Friday, February 10, 2006

The Toothpaste Lesson

I have a little story to tell about something that happened many years ago when I was married to my first wife.
We were at our annual family get together at her sister Sue’s house. It was a big backyard barbeque with about 20 people in attendance. Sue and Don were talking and mixing with their guests, when suddenly their young son Mike blurted out something decidedly unflattering that Sue and Don had said in private the day before about someone there at the party. It was one of those ones that start, "Oh, well my Mom and Dad said that he....." And out it came in all it's honest unwashed ugliness, and in full volume so that EVERYONE heard it.

It was terribly embarrassing, and Sue and Don were absolutely mortified. They immediately started emphatically apologizing and denying and turned every shade of red a human face could manage without using paint. There was a big upset and their relationship was damaged irreparably that day.

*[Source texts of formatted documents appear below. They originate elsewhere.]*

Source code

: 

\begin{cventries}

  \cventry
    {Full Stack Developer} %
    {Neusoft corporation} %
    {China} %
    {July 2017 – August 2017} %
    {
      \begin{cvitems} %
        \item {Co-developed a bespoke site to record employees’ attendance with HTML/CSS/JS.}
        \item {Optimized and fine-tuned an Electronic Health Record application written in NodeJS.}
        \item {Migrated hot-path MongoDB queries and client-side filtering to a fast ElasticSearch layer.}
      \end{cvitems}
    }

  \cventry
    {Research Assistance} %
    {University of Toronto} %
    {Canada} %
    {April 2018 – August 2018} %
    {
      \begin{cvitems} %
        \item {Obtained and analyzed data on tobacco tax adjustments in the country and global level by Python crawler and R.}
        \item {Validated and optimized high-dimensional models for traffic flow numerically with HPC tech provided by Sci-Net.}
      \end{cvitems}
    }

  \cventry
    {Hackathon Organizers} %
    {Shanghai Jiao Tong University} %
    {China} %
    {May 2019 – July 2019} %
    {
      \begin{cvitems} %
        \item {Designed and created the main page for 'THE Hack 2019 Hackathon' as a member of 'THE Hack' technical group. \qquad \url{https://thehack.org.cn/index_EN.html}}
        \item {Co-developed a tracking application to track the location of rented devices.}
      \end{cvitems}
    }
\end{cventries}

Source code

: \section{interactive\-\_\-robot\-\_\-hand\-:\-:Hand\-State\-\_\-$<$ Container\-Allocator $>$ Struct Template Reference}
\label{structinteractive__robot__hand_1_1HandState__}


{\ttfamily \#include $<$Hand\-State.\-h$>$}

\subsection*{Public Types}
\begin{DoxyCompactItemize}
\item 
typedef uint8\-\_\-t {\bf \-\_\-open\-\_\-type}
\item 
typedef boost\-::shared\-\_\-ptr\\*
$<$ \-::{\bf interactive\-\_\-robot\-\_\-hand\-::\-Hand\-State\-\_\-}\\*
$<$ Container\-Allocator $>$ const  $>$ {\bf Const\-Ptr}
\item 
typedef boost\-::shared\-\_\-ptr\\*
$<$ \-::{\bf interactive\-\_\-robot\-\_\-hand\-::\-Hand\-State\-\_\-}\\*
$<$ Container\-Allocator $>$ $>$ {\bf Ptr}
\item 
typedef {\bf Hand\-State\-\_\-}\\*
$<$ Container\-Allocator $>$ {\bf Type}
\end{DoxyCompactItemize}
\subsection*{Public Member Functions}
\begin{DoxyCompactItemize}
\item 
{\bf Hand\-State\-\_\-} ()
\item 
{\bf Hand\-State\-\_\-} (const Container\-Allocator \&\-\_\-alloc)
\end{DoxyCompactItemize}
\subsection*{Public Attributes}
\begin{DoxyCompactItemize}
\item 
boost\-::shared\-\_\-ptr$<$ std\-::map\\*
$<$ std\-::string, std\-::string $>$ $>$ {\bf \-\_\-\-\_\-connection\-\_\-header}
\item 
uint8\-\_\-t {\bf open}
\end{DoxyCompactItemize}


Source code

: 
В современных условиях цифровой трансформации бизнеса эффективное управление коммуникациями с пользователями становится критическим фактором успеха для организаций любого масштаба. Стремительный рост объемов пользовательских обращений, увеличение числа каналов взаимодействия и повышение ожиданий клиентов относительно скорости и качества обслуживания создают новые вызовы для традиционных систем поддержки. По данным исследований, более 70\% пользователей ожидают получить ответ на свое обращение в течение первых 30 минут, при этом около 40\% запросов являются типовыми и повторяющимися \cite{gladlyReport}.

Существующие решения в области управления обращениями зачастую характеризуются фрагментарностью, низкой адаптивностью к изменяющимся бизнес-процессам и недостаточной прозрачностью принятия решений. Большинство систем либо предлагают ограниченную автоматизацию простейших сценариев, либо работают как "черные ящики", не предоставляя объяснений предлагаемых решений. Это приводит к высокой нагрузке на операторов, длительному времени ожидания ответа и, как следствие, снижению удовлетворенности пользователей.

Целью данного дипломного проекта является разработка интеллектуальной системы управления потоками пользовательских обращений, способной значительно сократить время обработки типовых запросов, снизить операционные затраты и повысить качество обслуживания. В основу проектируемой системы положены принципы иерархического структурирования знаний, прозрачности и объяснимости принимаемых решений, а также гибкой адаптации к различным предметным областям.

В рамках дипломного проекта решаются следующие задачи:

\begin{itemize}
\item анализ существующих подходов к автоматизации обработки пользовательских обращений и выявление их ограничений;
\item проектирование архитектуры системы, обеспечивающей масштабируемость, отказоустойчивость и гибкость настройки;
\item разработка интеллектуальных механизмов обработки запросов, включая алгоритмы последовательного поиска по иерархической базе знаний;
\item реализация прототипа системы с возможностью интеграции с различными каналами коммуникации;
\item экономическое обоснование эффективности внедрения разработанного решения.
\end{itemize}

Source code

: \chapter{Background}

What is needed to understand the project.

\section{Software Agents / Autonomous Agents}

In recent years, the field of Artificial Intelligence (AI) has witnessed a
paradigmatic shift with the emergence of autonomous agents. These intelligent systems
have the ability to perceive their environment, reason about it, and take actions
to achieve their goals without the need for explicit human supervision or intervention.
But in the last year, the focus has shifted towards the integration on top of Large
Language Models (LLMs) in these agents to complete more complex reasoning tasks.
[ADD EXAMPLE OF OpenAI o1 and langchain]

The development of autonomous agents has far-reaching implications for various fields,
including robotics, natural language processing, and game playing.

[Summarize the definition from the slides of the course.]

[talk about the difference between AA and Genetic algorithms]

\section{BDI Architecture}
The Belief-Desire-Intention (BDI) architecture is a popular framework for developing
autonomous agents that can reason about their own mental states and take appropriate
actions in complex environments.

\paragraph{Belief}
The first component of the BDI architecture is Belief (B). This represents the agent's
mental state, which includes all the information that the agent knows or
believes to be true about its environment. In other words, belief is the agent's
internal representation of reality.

I decided that this was a good opportunity for me to be a good uncle and teach the boy a lesson that might just stay with him for a long time.

So, in the midst of all the fussing and chaos of the moment, I stepped over to Mike and said quietly, “Follow me, Mike. I want to show you something.”
Glad to be taken away from all the mess he had created, he was only too happy to follow me inside the house. I led him through the kitchen, down the hall where the bedrooms were, and into the small bathroom at the end of the hall.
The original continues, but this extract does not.